GOBRIAS, poussant Darius hors d’un cabinet.

Sors, berger insolent ; le favori du Roi

Ne souffre point chez lui des hommes tels que toi.

DARIUS.

Des hommes tels que moi, dont tu fais peu de compte,

Souffrent de tels mépris sans recevoir de honte ;

Mon âme, en cet affront, n’a rien à partager ;

Tu me connais trop peu pour pouvoir m’outrager.

Dans ce rebut honteux rien de moi ne s’engage ;

Et l’habit d’un berger reçoit seul tout l’outrage.

Mon cœur t’est inconnu ; mais pour en juger mieux,

Tâche d’en découvrir quelque chose en mes yeux ;

Prends soin d’y remarquer, quelqu’éclat qui te porte...

Mais déjà, sans m’entendre, il a fermé la porte[1].

C’est ainsi qu’à la Cour, par un sort rigoureux,

Qui n’a que du mérite est rarement heureux ;

Et qu’au gré des flatteurs, que la saveur excite,

Qui n’a que du bonheur a toujours du mérite.

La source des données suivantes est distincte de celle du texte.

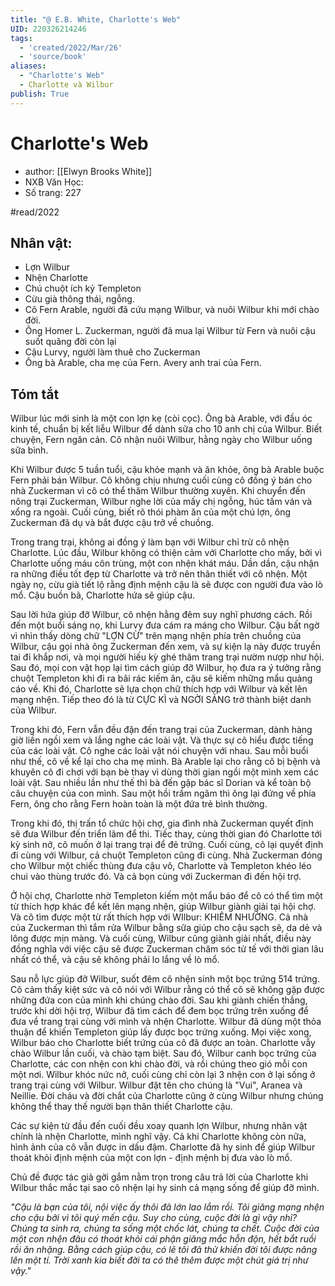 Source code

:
 ```yaml
---
title: "@ E.B. White, Charlotte's Web"
UID: 220326214246
tags:
  - 'created/2022/Mar/26'
  - 'source/book'
aliases:
  - "Charlotte's Web"
  - Charlotte và Wilbur
publish: True
---
```

# Charlotte's Web
- author: [[Elwyn Brooks White]]
- NXB Văn Học:
- Số trang: 227

#read/2022 
## Nhân vật:
- Lợn Wilbur
- Nhện Charlotte
- Chú chuột ích kỷ Templeton
- Cừu già thông thái, ngỗng.
- Cô Fern Arable, người đã cứu mạng Wilbur, và nuôi Wilbur khi mới chào đời.
- Ông Homer L. Zuckerman, người đã mua lại Wilbur từ Fern và nuôi cậu suốt quãng đời còn lại
- Cậu Lurvy, người làm thuê cho Zuckerman
- Ông bà Arable, cha mẹ của Fern. Avery anh trai của Fern.

## Tóm tắt
Wilbur lúc mới sinh là một con lợn kẹ (còi cọc). Ông bà Arable, với đầu óc kinh tế, chuẩn bị kết liễu Wilbur để dành sữa cho 10 anh chị của Wilbur. Biết chuyện, Fern ngăn cản. Cô nhận nuôi Wilbur, hằng ngày cho Wilbur uống sữa bình.

Khi Wilbur được 5 tuần tuổi, cậu khỏe mạnh và ăn khỏe, ông bà Arable buộc Fern phải bán Wilbur. Cô không chịu nhưng cuối cùng cô đồng ý bán cho nhà Zuckerman vì cô có thể thăm Wilbur thường xuyên. Khi chuyển đến nông trại Zuckerman, Wilbur nghe lời của mấy chị ngỗng, húc tấm ván và xổng ra ngoài. Cuối cùng, biết rõ thói phàm ăn của một chú lợn, ông Zuckerman đã dụ và bắt được cậu trở về chuồng.

Trong trang trại, không ai đồng ý làm bạn với Wilbur chỉ trừ cô nhện Charlotte. Lúc đầu, Wilbur không có thiện cảm với Charlotte cho mấy, bởi vì Charlotte uống máu côn trùng, một con nhện khát máu. Dần dần, cậu nhận ra những điều tốt đẹp từ Charlotte và trở nên thân thiết với cô nhện. Một ngày nọ, cừu già tiết lộ rằng định mệnh cậu là sẽ được con người đưa vào lò mổ. Cậu buồn bã, Charlotte hứa sẽ giúp cậu.

Sau lời hứa giúp đỡ Wilbur, cô nhện hằng đêm suy nghĩ phương cách. Rồi đến một buổi sáng nọ, khi Lurvy đưa cám ra máng cho Wilbur. Cậu bất ngờ vì nhìn thấy dòng chữ "LỢN CỪ" trên mạng nhện phía trên chuồng của Wilbur, cậu gọi nhà ông Zuckerman đến xem, và sự kiện lạ này được truyền tai đi khắp nơi, và mọi người hiếu kỳ ghé thăm trang trại nườm nượp như hội. Sau đó, mọi con vật họp lại tìm cách giúp đỡ Wilbur, họ đưa ra ý tưởng rằng chuột Templeton khi đi ra bãi rác kiếm ăn, cậu sẽ kiếm  những mẩu quảng cáo về. Khi đó, Charlotte sẽ lựa chọn chữ thích hợp với Wilbur và kết lên mạng nhện. Tiếp theo đó là từ CỰC KÌ và NGỜI SÁNG trở thành biệt danh của Wilbur.

Trong khi đó, Fern vẫn đều đặn đến trang trại của Zuckerman, dành hàng giờ liền ngồi xem và lắng nghe các loài vật. Và thực sự cô hiểu được tiếng của các loài vật. Cô nghe các loài vật nói chuyện với nhau. Sau mỗi buổi như thế, cô về kể lại cho cha mẹ mình. Bà Arable lại cho rằng cô bị bệnh và khuyên cô đi chơi với bạn bè thay vì dùng thời gian ngồi một mình xem các loài vật. Sau nhiều lần như thế thì bà đến gặp bác sĩ Dorian và kể toàn bộ câu chuyện của con mình. Sau một hồi trầm ngâm thì ông lại đứng về phía Fern, ông cho rằng Fern hoàn toàn là một đứa trẻ bình thường.

Trong khi đó, thị trấn tổ chức hội chợ, gia đình nhà Zuckerman quyết định sẽ đưa Wilbur đến triển lãm để thi. Tiếc thay, cùng thời gian đó Charlotte tới kỳ sinh nở, cô muốn ở lại trang trại để đẻ trứng. Cuối cùng, cô lại quyết định đi cùng với Wilbur, cả chuột Templeton cũng đi cùng. Nhà Zuckerman đóng cho Wilbur một chiếc thùng đưa cậu vô, Charlotte và Templeton khéo léo chui vào thùng trước đó. Và cả bọn cùng với Zuckerman đi đến hội trợ.

Ở hội chợ, Charlotte nhờ Templeton kiếm một mẩu báo để cô có thể tìm một từ thích hợp khác để kết lên mạng nhện, giúp Wilbur giành giải tại hội chợ. Và cô tìm được một từ rất thích hợp với WIlbur: KHIÊM NHƯỜNG. Cả nhà của Zuckerman thì tắm rửa Wilbur bằng sữa giúp cho cậu sạch sẽ, da dẻ và lông được mịn màng. Và cuối cùng, Wilbur cũng giành giải nhất, điều này đồng nghĩa với việc cậu sẽ được Zuckerman chăm sóc tử tế với thời gian lâu nhất có thể, và cậu sẽ không phải lo lắng về lò mổ.

Sau nỗ lực giúp đỡ Wilbur, suốt đêm cô nhện sinh một bọc trứng 514 trứng. Cô cảm thấy kiệt sức và cô nói với Wilbur rằng có thể cô sẽ không gặp được những đứa con của mình khi chúng chào đời. Sau khi giành chiến thắng, trước khi dời hội trợ, Wilbur đã tìm cách để đem bọc trứng trên xuống để đưa về trang trại cùng với mình và nhện Charlotte. Wilbur đã dùng một thỏa thuận để khiến Templeton giúp lấy được bọc trứng xuống. Mọi việc xong, Wilbur báo cho Charlotte biết trứng của cô đã được an toàn. Charlotte vẫy chào Wilbur lần cuối, và chào tạm biệt. Sau đó, Wilbur canh bọc trứng của Charlotte, các con nhện con khi chào đời, và rồi chúng theo gió mỗi con một nơi. Wilbur khóc nức nở, cuối cùng chỉ còn lại 3 nhện con ở lại sống ở trang trại cùng với Wilbur. Wilbur đặt tên cho chúng là "Vui", Aranea và Neillie. Đời cháu và đời chắt của Charlotte cũng ở cùng Wilbur nhưng chúng không thể thay thế người bạn thân thiết Charlotte cậu.

Các sự kiện từ đầu đến cuối đều xoay quanh lợn Wilbur, nhưng nhân vật chính là nhện Charlotte, mình nghĩ vậy. Cả khi Charlotte không còn nữa, hình ảnh của cô vẫn được in dấu đậm. Charlotte đã hy sinh để giúp Wilbur thoát khỏi định mệnh của một con lợn - định mệnh bị đưa vào lò mổ.  
  
Chủ đề được tác giả gởi gắm nằm trọn trong câu trả lời của Charlotte khi Wilbur thắc mắc tại sao cô nhện lại hy sinh cả mạng sống để giúp đỡ mình.

_"Cậu là bạn của tôi, nội việc ấy thôi đã lớn lao lắm rồi. Tôi giăng mạng nhện cho cậu bởi vì tôi quý mến cậu. Suy cho cùng, cuộc đời là gì vậy nhỉ? Chúng ta sinh ra, chúng ta sống một chốc lát, chúng ta chết. Cuộc đời của một con nhện đâu có thoát khỏi cái phận giăng mắc hỗn độn, hết bắt ruồi rồi ăn nhặng. Bằng cách giúp cậu, có lẽ tôi đã thử khiến đời tôi được nâng lên một tí. Trời xanh kia biết đời ta có thê thêm được một chút giá trị như vậy."_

La fortune en ces lieux tenant tout abattu,

Usurpe tout l’honneur qu’on doit à la vertu ;

Et, par de faux brillants, sait beaucoup moins connaître

Ce que les hommes sont, que ce qu’ils feignent d’être.

Il ne faut pas aussi se rebuter d’abord ;

Tâchons encor d’entrer. Voici quelqu’un qui sort.

 

 

Scène II

 

MÉGABISE, DARIUS

 

MÉGABISE.

Invitons le péril où Préxaspe s’expose ;

Avertissons le Roi du dessein qu’il propose ;

Allons sans différer.

DARIUS.

Ah ! de grâce, Seigneur,

Si jamais la pitié put toucher votre cœur,

Pour implorer secours contre une violence,

Jusqu’où l’on voit Préxaspe ordonnez que j’avance ;

Daignez prendre ce soin.

MÉGABISE.

Je n’en ai pas le temps ;

Et j’ai des soins ailleurs beaucoup plus importants.

DARIUS, seul.

Ainsi des courtisans le cœur bas et farouche,

Ne prend autre intérêt que celui qui le touche ;

Et dans ses propres soins, chacun d’eux attaché,

Par ce qui touche autrui ne peut être touché.

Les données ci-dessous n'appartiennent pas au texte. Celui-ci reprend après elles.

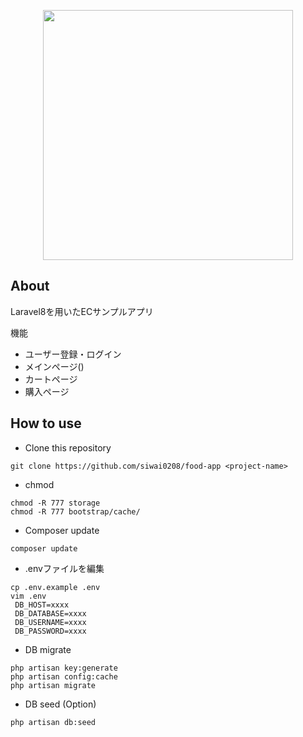 <p align="center"><a href="https://laravel.com" target="_blank"><img src="https://raw.githubusercontent.com/laravel/art/master/logo-lockup/5%20SVG/2%20CMYK/1%20Full%20Color/laravel-logolockup-cmyk-red.svg" width="400"></a></p>

## About

Laravel8を用いたECサンプルアプリ

機能
- ユーザー登録・ログイン
- メインページ()
- カートページ
- 購入ページ

## How to use

- Clone this repository
```
git clone https://github.com/siwai0208/food-app <project-name>
```

- chmod
```
chmod -R 777 storage
chmod -R 777 bootstrap/cache/
```

- Composer update
```
composer update
```

- .envファイルを編集
```
cp .env.example .env
vim .env
 DB_HOST=xxxx
 DB_DATABASE=xxxx
 DB_USERNAME=xxxx
 DB_PASSWORD=xxxx
```

- DB migrate
```
php artisan key:generate
php artisan config:cache
php artisan migrate
```

- DB seed (Option)
```
php artisan db:seed
```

L’action la plus juste et la plus éclatante,

Lorsqu’elle est sans espoir, leur est indifférente.

Ils n’estiment jamais ce qui ne leur sert pas.

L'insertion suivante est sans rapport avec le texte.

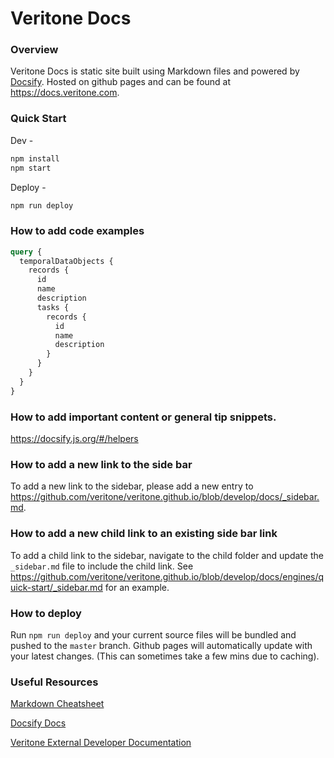 # Veritone Docs

### Overview

Veritone Docs is static site built using Markdown files and powered by [Docsify](https://docsify.js.org/#/?id=docsify). Hosted on github pages and can be found at https://docs.veritone.com.

### Quick Start

Dev -

```bash
npm install
npm start
```

Deploy -

```bash
npm run deploy
```

### How to add code examples

```graphql
query {
  temporalDataObjects {
    records {
      id
      name
      description
      tasks {
        records {
          id
          name
          description
        }
      }
    }
  }
}
```

### How to add important content or general tip snippets.

https://docsify.js.org/#/helpers

### How to add a new link to the side bar

To add a new link to the sidebar, please add a new entry to https://github.com/veritone/veritone.github.io/blob/develop/docs/_sidebar.md.

### How to add a new child link to an existing side bar link

To add a child link to the sidebar, navigate to the child folder and update the `_sidebar.md` file to include the child link. See https://github.com/veritone/veritone.github.io/blob/develop/docs/engines/quick-start/_sidebar.md for an example.

### How to deploy

Run `npm run deploy` and your current source files will be bundled and pushed to the `master` branch. Github pages will automatically update with your latest changes. (This can sometimes take a few mins due to caching).

### Useful Resources

[Markdown Cheatsheet](https://github.com/adam-p/markdown-here/wiki/Markdown-Cheatsheet)

[Docsify Docs](https://docsify.js.org/#/?id=docsify)

[Veritone External Developer Documentation](https://docs.veritone.com)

La vertu toute pure est pour eux sans appas :

À leur gré la fortune est seule aimable et belle ;

Et tous sont vanité d’être aveugles comme elle.

Mais il faut voir Préxaspe ; il peut tout près du Roi :

Son amitié toujours fut ardente pour moi ;

Et je croirais lui faire une grande injustice,

Si de quelqu’autre main j’acceptais un service.

Entre les vrais amis, où rien n’est partagé,

Il est doux d’obliger plus que d’être obligé ;

Et des plus grands bienfaits la douceur la plus chère,

Est à les recevoir beaucoup moins qu’à les faire.

Chacun n’a pas en soi son plus fort intérêt ;

Ils cherchent... mais on ouvre, et Préxaspe paraît.

 

 

Scène III

 

PRÉXASPE, OTANE, GOBRIAS, DARIUS

 

PRÉXASPE, à Otane.

Ce péril, quoique grand, n’étonne point une âme

Que la fortune flatte, et que l’Amour enflamme :

Mon cœur, dans ce dessein fortement affermi,

Ne peut être content d’être heureux à demi.

DARIUS, à Préxaspe.

Grâce aux Dieux, vous sortez comme je le désire.

PRÉXASPE, à Gobrias.

Que l’on nous laisse seuls ; que chacun se retire.

À Otane.

Il faut avecque soin avertir nos amis,

D’exécuter ce soir ce qu’ils nous ont promis.

DARIUS.

Si l’état où je suis vous trompe, ou vous étonne,

Apprenez...

PRÉXASPE.

Aujourd’hui je n’écoute personne.

DARIUS.

Voyez-moi de plus près, et me connaissez mieux.

PRÉXASPE.

Que cet homme importun soit chassé de ces lieux.

DARIUS.

Ce mépris est cruel ; mais le Roi qui s’avance

Vient être le témoin de cette violence :

S’il a de la justice, il me doit protéger.

 

 

Scène IV

 

CAMBISE, MÉGABISE, PRÉXASPE, OTANE, DARIUS, ARSACE, GOBRIAS, SUITE

 

CAMBISE.

Quel sujet vous anime ? et qu’a sait ce berger ?

DARIUS.

Seigneur, mon impuissance est ce qui les anime ;

Ma mauvaise fortune ici fait tout mon crime ;

Et leur mépris pour moi vous fait voir que, pour eux,

C’est être criminel que n’être pas heureux.

CAMBISE.

Vous recevrez de moi plus qu’ils ne vous refusent :

Vous êtes Darius, ou tous mes sens s’abusent ;

Oui, vous l’êtes, sans doute, et ce déguisement

Ne vous peut, à mes yeux, cacher entièrement.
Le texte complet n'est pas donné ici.